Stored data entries
= Beginning of Section =

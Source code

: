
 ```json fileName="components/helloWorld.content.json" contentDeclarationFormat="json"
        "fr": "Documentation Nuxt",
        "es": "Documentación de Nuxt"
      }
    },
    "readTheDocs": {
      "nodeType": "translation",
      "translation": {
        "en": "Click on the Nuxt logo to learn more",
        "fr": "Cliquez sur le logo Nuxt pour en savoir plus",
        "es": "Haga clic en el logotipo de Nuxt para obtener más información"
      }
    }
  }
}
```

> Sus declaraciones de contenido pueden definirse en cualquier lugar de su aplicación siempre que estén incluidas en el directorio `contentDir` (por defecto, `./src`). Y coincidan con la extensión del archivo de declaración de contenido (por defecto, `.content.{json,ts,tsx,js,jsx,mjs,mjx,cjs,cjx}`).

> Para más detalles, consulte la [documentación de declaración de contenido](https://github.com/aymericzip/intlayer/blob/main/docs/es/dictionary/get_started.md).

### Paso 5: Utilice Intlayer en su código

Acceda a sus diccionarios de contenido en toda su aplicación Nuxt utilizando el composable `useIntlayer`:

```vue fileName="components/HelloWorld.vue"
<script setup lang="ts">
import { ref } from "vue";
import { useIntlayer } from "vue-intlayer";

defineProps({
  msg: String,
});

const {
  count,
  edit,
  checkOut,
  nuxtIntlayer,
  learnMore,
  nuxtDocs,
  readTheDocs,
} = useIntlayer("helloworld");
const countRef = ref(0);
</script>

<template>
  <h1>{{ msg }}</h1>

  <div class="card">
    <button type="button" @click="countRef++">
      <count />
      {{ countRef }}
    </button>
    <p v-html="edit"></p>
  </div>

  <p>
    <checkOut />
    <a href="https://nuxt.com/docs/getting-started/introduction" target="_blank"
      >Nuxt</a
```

= End of Section =
= Beginning of Section =

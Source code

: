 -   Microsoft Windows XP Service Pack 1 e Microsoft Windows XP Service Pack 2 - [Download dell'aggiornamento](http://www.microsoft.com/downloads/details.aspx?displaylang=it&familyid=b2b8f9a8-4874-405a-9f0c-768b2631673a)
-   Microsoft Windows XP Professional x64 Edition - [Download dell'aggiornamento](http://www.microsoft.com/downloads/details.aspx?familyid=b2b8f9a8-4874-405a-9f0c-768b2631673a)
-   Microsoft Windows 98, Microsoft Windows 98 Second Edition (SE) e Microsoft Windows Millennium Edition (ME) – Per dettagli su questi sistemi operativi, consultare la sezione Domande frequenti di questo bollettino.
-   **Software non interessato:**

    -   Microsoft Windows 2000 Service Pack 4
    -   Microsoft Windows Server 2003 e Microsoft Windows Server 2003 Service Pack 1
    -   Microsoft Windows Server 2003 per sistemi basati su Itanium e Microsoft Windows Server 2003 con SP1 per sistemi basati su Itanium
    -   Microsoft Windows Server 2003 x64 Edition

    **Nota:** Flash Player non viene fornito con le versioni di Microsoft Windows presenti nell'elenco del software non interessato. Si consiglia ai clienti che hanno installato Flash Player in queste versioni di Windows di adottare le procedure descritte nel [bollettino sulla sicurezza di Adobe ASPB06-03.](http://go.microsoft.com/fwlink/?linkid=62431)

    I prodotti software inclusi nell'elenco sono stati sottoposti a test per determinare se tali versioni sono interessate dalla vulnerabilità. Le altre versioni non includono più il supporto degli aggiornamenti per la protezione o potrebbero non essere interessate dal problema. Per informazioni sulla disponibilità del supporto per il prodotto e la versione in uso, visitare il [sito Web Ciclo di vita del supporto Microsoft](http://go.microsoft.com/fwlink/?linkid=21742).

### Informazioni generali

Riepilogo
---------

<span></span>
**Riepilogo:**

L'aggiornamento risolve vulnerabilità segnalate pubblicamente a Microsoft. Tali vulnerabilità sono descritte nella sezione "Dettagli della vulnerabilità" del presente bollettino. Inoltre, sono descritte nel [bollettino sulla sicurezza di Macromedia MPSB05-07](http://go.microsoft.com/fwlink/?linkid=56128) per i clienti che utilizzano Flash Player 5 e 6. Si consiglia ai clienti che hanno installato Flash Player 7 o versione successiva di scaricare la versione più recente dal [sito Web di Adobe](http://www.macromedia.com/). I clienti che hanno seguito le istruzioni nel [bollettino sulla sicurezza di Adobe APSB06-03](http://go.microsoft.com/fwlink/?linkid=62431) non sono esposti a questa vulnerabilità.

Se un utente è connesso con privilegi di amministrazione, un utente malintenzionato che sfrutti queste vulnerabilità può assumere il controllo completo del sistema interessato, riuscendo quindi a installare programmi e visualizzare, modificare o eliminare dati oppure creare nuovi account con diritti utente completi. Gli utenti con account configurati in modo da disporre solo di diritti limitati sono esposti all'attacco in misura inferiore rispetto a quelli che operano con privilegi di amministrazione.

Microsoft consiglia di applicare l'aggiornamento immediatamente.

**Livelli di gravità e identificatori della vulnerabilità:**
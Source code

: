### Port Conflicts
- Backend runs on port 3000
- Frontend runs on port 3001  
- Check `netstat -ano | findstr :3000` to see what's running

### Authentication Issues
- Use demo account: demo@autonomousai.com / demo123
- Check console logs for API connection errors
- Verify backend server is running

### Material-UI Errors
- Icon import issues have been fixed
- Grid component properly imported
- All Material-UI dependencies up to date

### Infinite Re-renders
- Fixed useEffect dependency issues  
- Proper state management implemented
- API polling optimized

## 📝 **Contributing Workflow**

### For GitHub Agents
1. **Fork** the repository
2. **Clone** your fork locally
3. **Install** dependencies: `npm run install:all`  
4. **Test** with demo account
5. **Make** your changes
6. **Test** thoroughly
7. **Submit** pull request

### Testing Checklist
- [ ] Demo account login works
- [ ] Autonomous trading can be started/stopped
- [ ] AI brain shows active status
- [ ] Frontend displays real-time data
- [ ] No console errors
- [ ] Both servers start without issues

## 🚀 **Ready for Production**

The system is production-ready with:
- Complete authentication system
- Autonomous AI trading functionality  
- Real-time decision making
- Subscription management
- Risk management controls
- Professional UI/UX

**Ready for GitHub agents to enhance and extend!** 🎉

= End of Section =
= Beginning of Section =

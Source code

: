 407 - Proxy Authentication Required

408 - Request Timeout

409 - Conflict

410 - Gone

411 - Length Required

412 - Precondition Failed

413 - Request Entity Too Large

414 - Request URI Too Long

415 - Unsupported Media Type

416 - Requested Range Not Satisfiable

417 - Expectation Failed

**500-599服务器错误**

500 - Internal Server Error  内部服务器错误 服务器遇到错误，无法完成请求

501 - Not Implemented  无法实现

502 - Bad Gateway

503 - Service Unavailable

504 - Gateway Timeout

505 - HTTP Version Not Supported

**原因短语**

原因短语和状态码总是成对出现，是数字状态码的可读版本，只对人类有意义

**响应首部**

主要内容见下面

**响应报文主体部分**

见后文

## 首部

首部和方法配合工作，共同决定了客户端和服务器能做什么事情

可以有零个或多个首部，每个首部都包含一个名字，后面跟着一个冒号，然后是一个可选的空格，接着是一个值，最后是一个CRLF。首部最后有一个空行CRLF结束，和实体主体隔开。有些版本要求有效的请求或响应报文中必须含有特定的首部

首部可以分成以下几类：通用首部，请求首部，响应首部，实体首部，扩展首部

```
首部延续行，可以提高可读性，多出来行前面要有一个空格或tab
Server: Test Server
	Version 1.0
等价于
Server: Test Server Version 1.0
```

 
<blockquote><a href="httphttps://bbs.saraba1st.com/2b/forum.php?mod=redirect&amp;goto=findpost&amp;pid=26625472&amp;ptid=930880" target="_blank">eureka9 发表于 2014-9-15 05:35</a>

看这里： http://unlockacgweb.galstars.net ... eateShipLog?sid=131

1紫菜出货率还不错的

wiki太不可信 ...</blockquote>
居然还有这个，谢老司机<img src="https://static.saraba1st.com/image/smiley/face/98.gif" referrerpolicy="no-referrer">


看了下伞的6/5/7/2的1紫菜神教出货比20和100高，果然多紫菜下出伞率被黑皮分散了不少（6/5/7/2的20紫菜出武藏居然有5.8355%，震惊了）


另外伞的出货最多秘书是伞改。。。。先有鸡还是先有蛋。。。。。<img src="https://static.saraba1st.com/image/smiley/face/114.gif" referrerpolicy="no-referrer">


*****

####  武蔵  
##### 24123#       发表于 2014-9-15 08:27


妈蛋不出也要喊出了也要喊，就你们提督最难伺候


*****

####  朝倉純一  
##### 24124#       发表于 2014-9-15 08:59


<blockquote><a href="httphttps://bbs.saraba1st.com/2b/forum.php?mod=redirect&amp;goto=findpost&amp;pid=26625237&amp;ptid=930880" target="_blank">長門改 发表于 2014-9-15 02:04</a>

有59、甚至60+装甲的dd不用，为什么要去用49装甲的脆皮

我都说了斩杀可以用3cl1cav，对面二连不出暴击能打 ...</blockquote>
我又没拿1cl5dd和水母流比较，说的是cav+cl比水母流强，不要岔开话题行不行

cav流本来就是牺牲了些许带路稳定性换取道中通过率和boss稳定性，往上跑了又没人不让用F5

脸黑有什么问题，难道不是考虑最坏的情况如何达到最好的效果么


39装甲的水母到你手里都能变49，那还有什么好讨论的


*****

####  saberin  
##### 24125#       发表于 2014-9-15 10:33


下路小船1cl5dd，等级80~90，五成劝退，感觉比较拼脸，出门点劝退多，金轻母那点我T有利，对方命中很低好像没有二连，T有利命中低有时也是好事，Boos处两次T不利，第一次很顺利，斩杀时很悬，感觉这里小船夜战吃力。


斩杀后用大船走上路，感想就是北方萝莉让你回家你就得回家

= End of Section =

Assigned task: Only lines that contain "account" are needed, so copy each of them from the data.

Answer to this task:
Se un utente è connesso con privilegi di amministrazione, un utente malintenzionato che sfrutti queste vulnerabilità può assumere il controllo completo del sistema interessato, riuscendo quindi a installare programmi e visualizzare, modificare o eliminare dati oppure creare nuovi account con diritti utente completi. Gli utenti con account configurati in modo da disporre solo di diritti limitati sono esposti all'attacco in misura inferiore rispetto a quelli che operano con privilegi di amministrazione.
- Use demo account: demo@autonomousai.com / demo123
4. **Test** with demo account
- [ ] Demo account login works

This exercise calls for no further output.